[Source texts of formatted documents]
********

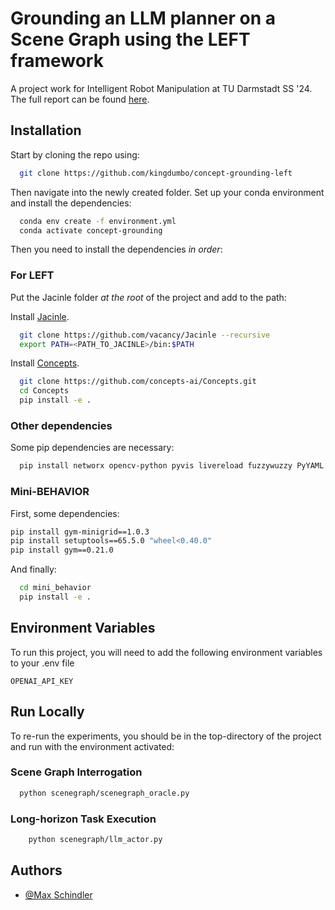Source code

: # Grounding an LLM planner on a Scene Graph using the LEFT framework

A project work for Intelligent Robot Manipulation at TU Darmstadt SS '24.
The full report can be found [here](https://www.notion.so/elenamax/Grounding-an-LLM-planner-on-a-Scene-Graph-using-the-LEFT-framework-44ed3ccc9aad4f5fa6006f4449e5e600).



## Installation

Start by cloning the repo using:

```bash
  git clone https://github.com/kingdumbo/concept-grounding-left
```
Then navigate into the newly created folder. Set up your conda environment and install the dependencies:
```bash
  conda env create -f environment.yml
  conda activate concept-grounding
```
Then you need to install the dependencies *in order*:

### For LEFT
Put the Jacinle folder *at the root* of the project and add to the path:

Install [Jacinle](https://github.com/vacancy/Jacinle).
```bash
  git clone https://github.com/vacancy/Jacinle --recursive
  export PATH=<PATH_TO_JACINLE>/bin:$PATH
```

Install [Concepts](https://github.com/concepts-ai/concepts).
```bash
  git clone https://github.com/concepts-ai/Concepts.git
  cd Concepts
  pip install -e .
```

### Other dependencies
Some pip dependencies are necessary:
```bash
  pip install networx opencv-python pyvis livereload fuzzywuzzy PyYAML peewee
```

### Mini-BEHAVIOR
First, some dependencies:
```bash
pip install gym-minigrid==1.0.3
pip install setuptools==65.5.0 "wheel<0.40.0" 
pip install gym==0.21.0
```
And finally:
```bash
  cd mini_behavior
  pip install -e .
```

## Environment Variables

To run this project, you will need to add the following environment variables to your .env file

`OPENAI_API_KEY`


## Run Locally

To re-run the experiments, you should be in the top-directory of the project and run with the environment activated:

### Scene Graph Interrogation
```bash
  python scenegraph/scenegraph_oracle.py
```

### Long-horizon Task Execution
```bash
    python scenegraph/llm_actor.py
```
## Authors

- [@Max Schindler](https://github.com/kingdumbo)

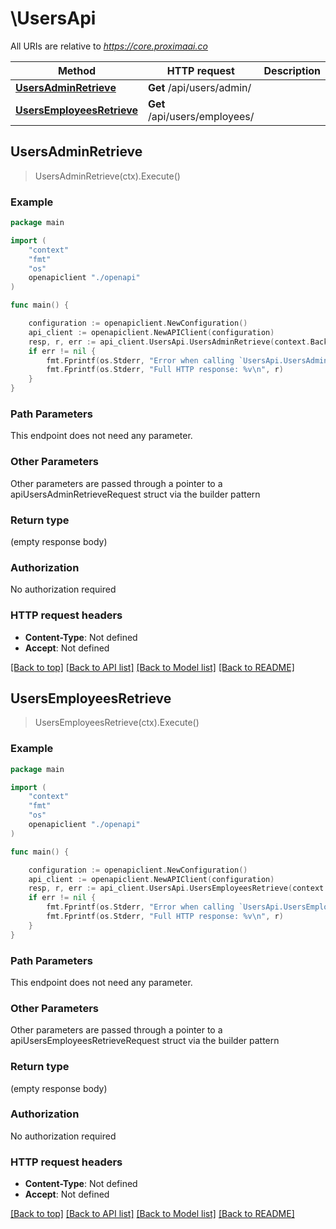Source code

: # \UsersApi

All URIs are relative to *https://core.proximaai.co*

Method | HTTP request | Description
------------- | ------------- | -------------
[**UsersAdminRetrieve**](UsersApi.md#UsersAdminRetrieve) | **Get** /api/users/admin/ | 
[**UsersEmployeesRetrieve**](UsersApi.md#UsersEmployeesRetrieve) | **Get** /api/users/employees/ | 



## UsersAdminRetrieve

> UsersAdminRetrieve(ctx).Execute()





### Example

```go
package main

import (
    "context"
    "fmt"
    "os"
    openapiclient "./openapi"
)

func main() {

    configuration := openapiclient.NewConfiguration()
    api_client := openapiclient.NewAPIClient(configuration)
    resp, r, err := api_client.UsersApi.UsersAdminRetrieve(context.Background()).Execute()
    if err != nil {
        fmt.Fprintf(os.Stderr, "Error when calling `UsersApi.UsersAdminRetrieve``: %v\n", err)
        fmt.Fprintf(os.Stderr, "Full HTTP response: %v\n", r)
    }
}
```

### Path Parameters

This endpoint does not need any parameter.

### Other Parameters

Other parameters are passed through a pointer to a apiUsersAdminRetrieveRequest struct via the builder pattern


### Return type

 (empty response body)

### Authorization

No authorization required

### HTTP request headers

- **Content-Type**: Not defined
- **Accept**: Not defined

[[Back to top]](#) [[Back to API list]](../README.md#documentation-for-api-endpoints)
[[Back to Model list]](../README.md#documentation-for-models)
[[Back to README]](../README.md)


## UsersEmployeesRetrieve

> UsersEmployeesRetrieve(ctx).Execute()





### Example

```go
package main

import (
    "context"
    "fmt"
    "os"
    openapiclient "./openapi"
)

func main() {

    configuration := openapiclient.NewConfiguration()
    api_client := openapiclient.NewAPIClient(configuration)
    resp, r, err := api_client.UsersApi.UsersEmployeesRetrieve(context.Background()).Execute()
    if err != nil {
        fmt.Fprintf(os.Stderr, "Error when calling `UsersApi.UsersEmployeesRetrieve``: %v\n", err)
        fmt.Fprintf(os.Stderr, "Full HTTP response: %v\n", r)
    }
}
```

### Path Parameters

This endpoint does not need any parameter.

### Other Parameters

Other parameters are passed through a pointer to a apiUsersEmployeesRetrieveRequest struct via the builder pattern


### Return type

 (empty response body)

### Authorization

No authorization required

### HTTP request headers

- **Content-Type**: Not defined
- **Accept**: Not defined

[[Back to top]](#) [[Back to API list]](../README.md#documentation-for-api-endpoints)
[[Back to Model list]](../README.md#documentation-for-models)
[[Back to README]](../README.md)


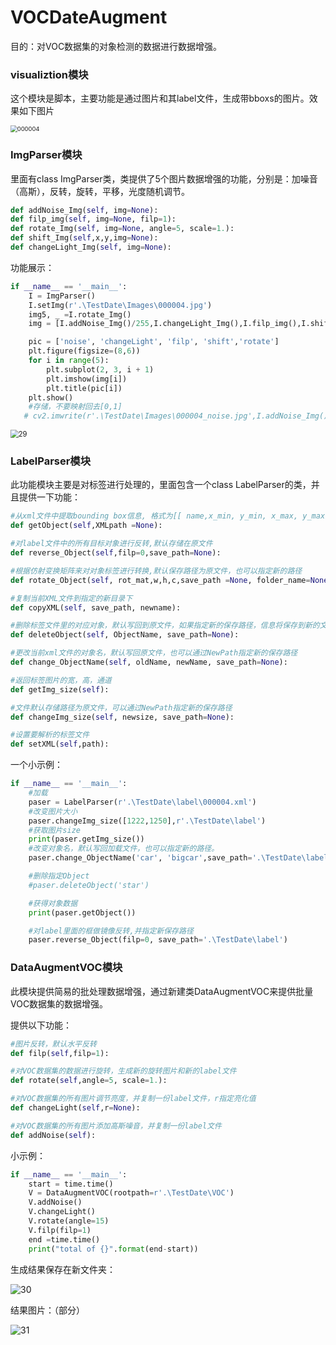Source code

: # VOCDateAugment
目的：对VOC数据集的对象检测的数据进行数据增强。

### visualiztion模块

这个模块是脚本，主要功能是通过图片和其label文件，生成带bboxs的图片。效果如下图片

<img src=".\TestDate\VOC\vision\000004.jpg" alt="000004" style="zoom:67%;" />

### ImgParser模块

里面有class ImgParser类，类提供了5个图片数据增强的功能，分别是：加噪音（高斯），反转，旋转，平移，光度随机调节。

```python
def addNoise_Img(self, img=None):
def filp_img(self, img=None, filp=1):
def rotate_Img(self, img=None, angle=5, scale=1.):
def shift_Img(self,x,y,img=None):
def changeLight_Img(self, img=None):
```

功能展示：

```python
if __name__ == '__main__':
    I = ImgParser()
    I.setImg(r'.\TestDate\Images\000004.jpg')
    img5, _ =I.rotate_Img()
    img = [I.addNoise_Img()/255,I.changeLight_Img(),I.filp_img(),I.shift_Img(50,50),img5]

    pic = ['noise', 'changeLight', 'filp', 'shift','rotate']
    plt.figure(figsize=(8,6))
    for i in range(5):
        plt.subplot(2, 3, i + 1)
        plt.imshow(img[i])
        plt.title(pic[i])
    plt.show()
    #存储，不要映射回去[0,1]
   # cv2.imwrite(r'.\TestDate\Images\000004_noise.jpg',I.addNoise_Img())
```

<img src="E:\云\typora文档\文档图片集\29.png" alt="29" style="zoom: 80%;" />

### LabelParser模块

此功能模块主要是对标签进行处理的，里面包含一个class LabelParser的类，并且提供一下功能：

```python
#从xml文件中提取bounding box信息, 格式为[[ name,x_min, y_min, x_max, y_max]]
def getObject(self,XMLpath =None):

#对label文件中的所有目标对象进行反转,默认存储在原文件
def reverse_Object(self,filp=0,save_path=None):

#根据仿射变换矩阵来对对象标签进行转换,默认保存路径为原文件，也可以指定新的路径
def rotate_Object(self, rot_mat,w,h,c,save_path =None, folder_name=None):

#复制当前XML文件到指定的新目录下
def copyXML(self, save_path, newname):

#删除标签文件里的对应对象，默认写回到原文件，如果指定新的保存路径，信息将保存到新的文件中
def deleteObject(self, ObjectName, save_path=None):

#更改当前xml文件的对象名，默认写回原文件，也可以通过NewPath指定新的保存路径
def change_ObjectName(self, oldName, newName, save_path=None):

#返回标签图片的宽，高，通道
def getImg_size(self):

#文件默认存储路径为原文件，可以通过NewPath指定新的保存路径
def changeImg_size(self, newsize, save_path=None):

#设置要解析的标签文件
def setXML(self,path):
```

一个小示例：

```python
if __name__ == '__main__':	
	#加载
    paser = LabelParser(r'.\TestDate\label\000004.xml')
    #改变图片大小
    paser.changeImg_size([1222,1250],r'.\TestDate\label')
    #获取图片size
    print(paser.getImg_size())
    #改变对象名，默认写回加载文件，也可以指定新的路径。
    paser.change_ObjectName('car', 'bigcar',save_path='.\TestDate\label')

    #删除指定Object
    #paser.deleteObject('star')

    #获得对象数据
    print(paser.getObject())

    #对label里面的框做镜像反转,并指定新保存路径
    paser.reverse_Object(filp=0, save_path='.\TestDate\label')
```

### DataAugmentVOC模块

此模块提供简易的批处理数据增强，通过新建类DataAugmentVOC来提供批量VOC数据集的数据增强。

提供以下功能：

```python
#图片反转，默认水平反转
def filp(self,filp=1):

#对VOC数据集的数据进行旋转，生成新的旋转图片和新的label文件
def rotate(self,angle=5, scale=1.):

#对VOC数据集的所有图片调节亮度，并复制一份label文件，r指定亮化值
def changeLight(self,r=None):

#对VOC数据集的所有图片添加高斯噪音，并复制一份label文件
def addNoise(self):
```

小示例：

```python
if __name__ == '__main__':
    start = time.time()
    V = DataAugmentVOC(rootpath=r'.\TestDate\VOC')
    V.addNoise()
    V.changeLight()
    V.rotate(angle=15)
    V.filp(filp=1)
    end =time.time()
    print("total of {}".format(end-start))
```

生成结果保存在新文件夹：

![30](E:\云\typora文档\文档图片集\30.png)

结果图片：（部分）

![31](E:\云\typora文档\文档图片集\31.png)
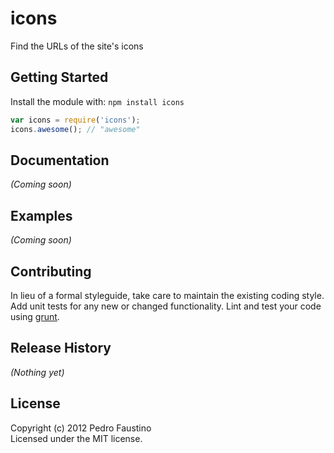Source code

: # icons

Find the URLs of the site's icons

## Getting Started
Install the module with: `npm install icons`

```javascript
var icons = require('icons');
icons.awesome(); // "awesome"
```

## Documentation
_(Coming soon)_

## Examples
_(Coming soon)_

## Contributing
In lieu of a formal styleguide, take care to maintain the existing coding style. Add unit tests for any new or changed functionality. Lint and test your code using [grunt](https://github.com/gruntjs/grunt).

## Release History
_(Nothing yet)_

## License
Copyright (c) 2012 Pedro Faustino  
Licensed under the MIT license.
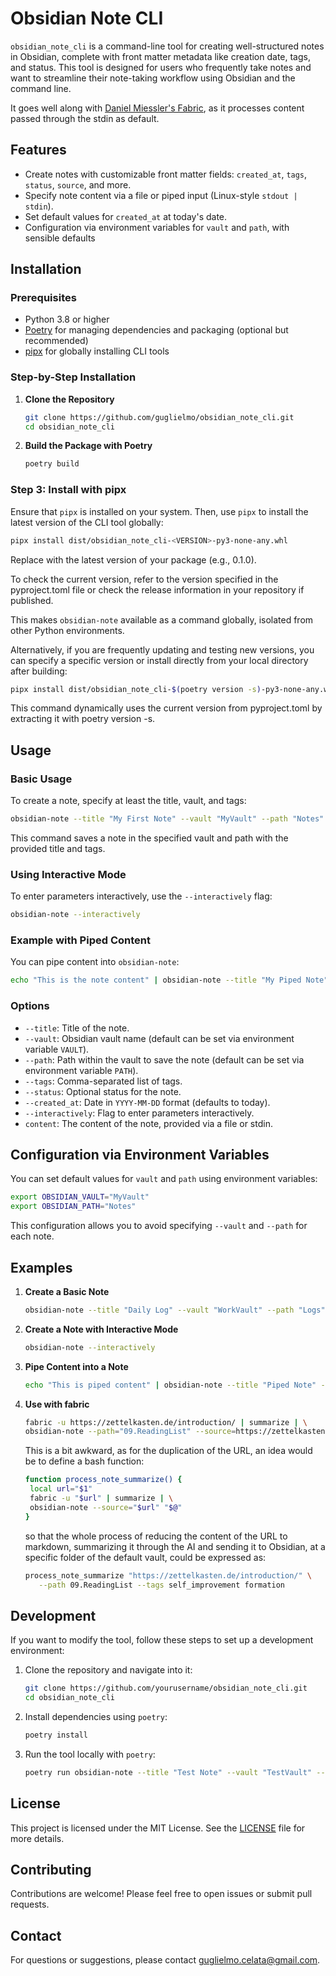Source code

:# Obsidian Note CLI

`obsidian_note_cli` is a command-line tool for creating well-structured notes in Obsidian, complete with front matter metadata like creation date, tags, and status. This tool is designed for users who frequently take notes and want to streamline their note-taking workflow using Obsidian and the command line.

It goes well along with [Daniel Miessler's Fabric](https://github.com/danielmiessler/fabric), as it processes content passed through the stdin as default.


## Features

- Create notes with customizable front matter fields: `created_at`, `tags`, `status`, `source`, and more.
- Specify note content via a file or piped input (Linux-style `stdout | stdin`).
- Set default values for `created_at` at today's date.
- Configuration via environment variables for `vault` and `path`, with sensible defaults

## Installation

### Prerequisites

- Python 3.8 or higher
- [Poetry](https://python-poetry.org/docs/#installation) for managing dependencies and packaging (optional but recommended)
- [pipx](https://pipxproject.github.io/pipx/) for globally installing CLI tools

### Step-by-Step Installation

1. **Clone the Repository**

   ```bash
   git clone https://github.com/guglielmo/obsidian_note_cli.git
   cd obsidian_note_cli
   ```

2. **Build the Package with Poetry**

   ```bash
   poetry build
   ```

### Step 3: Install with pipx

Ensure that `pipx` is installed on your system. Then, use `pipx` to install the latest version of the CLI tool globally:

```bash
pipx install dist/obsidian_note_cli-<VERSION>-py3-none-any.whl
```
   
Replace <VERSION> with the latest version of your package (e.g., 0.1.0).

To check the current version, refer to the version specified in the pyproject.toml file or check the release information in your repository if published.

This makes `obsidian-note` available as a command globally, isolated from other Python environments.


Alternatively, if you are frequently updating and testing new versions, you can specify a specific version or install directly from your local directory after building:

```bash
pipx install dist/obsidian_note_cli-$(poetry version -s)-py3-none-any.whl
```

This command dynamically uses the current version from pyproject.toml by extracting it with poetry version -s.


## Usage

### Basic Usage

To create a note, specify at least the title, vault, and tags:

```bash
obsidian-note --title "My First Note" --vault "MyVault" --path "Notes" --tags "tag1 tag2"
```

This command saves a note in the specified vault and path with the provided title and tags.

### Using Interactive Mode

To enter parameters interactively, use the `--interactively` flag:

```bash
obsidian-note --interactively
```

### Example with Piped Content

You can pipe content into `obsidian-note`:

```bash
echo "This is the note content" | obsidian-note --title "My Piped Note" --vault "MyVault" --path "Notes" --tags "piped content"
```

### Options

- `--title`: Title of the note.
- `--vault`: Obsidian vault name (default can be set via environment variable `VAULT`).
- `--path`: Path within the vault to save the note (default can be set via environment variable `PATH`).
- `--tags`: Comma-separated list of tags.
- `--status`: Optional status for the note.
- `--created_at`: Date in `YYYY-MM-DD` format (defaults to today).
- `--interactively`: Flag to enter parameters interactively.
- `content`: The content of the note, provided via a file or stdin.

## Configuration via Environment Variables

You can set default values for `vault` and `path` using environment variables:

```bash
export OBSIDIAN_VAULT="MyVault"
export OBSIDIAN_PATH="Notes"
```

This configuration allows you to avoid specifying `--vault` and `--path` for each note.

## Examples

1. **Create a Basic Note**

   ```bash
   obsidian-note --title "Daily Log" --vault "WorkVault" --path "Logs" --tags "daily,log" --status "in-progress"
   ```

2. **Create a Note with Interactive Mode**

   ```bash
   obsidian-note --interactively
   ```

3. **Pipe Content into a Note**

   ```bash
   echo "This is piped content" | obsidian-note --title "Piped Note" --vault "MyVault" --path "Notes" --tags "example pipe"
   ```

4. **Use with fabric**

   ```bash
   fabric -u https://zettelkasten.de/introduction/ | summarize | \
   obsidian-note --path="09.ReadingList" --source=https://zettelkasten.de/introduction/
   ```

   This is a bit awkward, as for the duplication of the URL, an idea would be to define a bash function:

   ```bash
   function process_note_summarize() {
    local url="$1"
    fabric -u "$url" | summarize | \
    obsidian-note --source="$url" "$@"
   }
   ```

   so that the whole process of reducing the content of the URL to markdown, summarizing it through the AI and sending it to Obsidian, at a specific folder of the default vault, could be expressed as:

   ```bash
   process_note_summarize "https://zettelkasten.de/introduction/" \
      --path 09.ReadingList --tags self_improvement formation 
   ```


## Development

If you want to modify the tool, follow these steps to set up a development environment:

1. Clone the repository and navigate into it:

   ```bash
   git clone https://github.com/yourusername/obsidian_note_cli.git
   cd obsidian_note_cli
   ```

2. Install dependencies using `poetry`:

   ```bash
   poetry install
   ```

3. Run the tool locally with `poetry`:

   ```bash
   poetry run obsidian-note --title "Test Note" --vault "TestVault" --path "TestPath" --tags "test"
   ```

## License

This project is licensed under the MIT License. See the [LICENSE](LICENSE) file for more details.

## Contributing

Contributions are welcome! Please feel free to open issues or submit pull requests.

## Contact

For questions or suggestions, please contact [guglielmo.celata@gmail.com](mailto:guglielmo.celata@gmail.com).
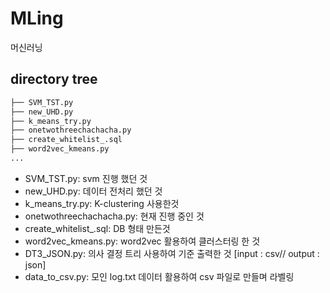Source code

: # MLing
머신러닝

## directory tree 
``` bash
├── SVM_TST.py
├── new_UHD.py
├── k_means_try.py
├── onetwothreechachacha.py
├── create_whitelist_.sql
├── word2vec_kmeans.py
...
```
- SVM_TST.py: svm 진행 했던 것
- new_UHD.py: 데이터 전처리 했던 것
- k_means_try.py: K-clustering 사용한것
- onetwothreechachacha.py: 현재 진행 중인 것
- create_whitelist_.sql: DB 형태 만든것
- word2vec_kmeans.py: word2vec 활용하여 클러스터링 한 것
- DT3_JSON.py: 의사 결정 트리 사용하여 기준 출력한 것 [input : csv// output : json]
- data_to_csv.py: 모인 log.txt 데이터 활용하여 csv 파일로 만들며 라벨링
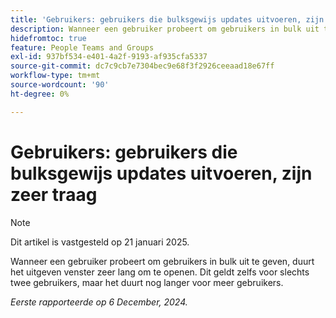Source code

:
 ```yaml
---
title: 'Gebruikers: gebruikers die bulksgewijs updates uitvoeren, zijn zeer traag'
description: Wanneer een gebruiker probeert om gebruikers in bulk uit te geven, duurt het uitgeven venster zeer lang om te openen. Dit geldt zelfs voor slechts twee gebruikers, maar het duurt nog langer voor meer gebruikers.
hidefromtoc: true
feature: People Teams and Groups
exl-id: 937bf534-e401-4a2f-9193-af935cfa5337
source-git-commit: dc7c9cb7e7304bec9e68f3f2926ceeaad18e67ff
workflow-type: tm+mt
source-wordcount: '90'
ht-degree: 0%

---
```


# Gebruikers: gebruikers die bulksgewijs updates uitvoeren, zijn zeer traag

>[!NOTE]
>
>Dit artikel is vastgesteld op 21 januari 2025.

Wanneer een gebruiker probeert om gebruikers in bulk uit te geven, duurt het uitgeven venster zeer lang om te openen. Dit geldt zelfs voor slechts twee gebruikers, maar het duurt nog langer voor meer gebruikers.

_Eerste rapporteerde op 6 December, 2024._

********

[EXERCISE DETAILS]
Gather and copy every line of the data in which the string "defaults" is found.

[ANSWER TO THIS TASK]
- Configuration via environment variables for `vault` and `path`, with sensible defaults
- `--created_at`: Date in `YYYY-MM-DD` format (defaults to today).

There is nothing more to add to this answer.